Un ancien ministre de la Santé de Macron se présente comme candidat du Nouveau Front Populaire

L'ancien ministre de la Santé Aurélien Rousseau, en poste jusqu'il y a six mois, se présentera aux élections législatives comme candidat du Nouveau Front populaire, la coalition de partis de gauche qui aspire à l'emporter aux élections contre l'extrême droite. Rassemblement marin national.

C'est ce qu'a confirmé le secrétaire général du Parti socialiste, Olivier Faure, qui a annoncé dans des déclarations à la chaîne BFMTV que Rousseau briguerait le siège de la circonscription des Yvelines sous l'égide du parti Place publique, formation qui compose le Nouveau Front Populaire susmentionné.

Plus tard, Rousseau lui-même a confirmé sur ses réseaux sociaux qu'il adhère aux postulats du Nouveau Front populaire, qu'il considère véritablement comme « le seul capable de bloquer l'extrême droite ». « Le Groupe National ne doit pas arriver au pouvoir », a déclaré l'ancien ministre.

Rousseau n'a été ministre de la Santé que pendant cinq mois depuis le milieu de l'année dernière. Il était auparavant chef de cabinet du Premier ministre Elisabeth Borné et était donc jusqu'à présent considéré comme une personnalité ouvertement liée au président français Emmanuel Macron.

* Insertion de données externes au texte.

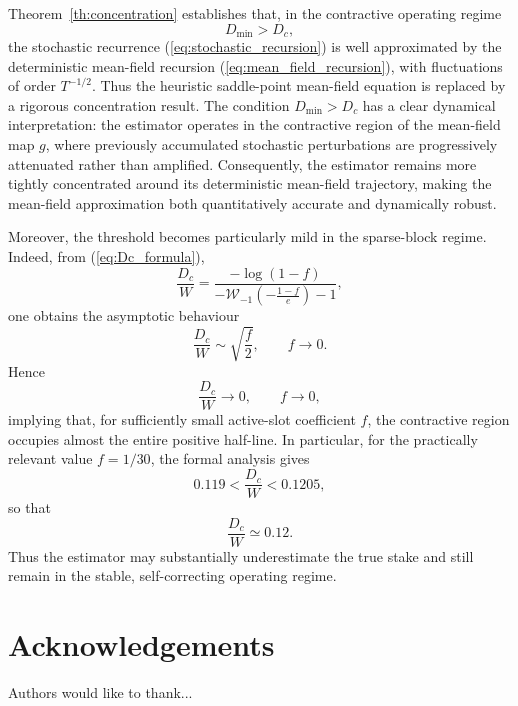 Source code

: \documentclass[10pt]{iopart}
\newcommand{\1}{\mathbf{1}}
\begin{document}
Theorem~\ref{th:concentration} establishes that, in the contractive operating regime
\[
D_{\min}>D_c,
\]
the stochastic recurrence (\ref{eq:stochastic_recursion}) is well approximated by the deterministic mean-field recursion (\ref{eq:mean_field_recursion}), with fluctuations of order $T^{-1/2}$. Thus the heuristic saddle-point mean-field equation is replaced by a rigorous concentration result. The condition $D_{\min}>D_c$ has a clear dynamical interpretation: the estimator operates in the contractive region of the mean-field map $g$, where previously accumulated stochastic perturbations are progressively attenuated rather than amplified. Consequently, the estimator remains more tightly concentrated around its deterministic mean-field trajectory, making the mean-field approximation both quantitatively accurate and dynamically robust.

Moreover, the threshold becomes particularly mild in the sparse-block regime. Indeed, from (\ref{eq:Dc_formula}),
\begin{equation}
\frac{D_c}{W}
=
\frac{
-\log(1-f)
}{
-\mathcal W_{-1}\!\left(-\frac{1-f}{e}\right)-1
},
\label{eq:Dc_over_W}
\end{equation}
one obtains the asymptotic behaviour
\begin{equation}
\frac{D_c}{W}
\sim
\sqrt{\frac{f}{2}},
\qquad
f\rightarrow0.
\label{eq:Dc_asymptotic}
\end{equation}
Hence
\begin{equation}
\frac{D_c}{W}\rightarrow0,
\qquad
f\rightarrow0,
\label{eq:Dc_limit}
\end{equation}
implying that, for sufficiently small active-slot coefficient $f$, the contractive region occupies almost the entire positive half-line. In particular, for the practically relevant value $f=1/30$, the formal analysis gives
\begin{equation}
0.119
<
\frac{D_c}{W}
<
0.1205,
\label{eq:Dc_numerical}
\end{equation}
so that
\[
\frac{D_c}{W}\simeq 0.12.
\]
Thus the estimator may substantially underestimate the true stake and still remain in the stable, self-correcting operating regime.
\section*{Acknowledgements}
Authors would like to thank... 

\appendix
\end{document}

La nouvelle n'a pas tardé à provoquer des réactions, et le président Macron lui-même a ironisé depuis l'Italie – où il a participé au sommet du G7 – du fait que Rousseau « démontre toute sa cohérence » avec ce changement de formation politique, bien qu'il ait refusé commenter davantage sur la question.

Une autre des critiques les plus virulentes a été celle de son ancien collègue du gouvernement, toujours ministre de la Justice, Eric Dupond-Moretti, qui a souligné sur ses réseaux sociaux que Rousseau « devra expliquer pourquoi il faudrait abolir la réforme des retraites ». qu'il a négocié minutieusement.

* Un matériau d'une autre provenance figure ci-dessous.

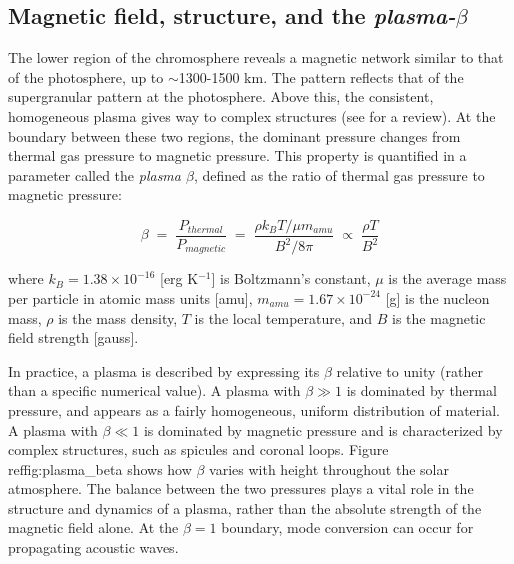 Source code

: 



\newpage
\subsection{Magnetic field, structure, and the \textit{plasma-$\beta$}}



The lower region of the chromosphere reveals
a magnetic network similar to that of the photosphere, up to
$\sim$1300-1500 km. The pattern reflects that of the supergranular
pattern at the photosphere. Above this, the consistent, homogeneous
plasma gives way to complex structures (see \cite{Judge2006} for a
review). At the boundary between these two regions, the dominant
pressure changes from thermal gas pressure to magnetic pressure. This
property is quantified in a parameter called the \textit{plasma
$\beta$}, defined as the ratio of thermal gas pressure to magnetic
pressure:

\begin{equation}
    \beta \;=\; \frac{P_{thermal}}{P_{magnetic}}
    \;=\; \frac{\rho k_{B}T/\mu m_{amu}}{B^{2}/8\pi}
    \;\propto\; \frac{\rho T}{B^{2}}
\end{equation}

where $k_{B} = 1.38 \times 10^{-16}$ [erg K$^{-1}$] is Boltzmann's
constant, $\mu$ is the average mass per particle in atomic mass units
[amu], $m_{amu} = 1.67 \times 10^{-24}$ [g] is the nucleon mass, $\rho$
is the mass density, $T$ is the local temperature, and $B$ is the
magnetic field strength [gauss].

In practice, a plasma is described by expressing its $\beta$
relative to unity (rather than a specific numerical value). A plasma
with $\beta \gg 1$ is dominated by thermal pressure, and appears as a
fairly homogeneous, uniform distribution of material. A plasma with
$\beta \ll 1$ is dominated by magnetic pressure and is characterized
by complex structures, such as spicules and coronal loops.
Figure~\\ref{fig:plasma\_beta}
shows how $\beta$ varies with height
throughout the solar atmosphere. The balance between the two pressures
plays a vital role in the structure and dynamics of a plasma, rather
than the absolute strength of the magnetic field alone. At the
$\beta=1$ boundary, mode conversion can occur for propagating acoustic
waves.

Lorsqu'il était à la tête du portefeuille de la Santé, Rousseau a été l'un des principaux architectes de la réforme controversée des retraites, qui a porté l'âge minimum de la retraite à 64 ans et a également élargi les conditions nécessaires pour percevoir la totalité de la pension.

De son côté, Le Pen en profite pour rappeler à Rousseau sa participation à la « réforme des retraites Macron/Borne » évoquée plus haut. « L'extrême gauche alimente la violence et le chaos pour cacher son hypocrisie et sa trahison systématique envers les travailleurs français », a-t-il affirmé.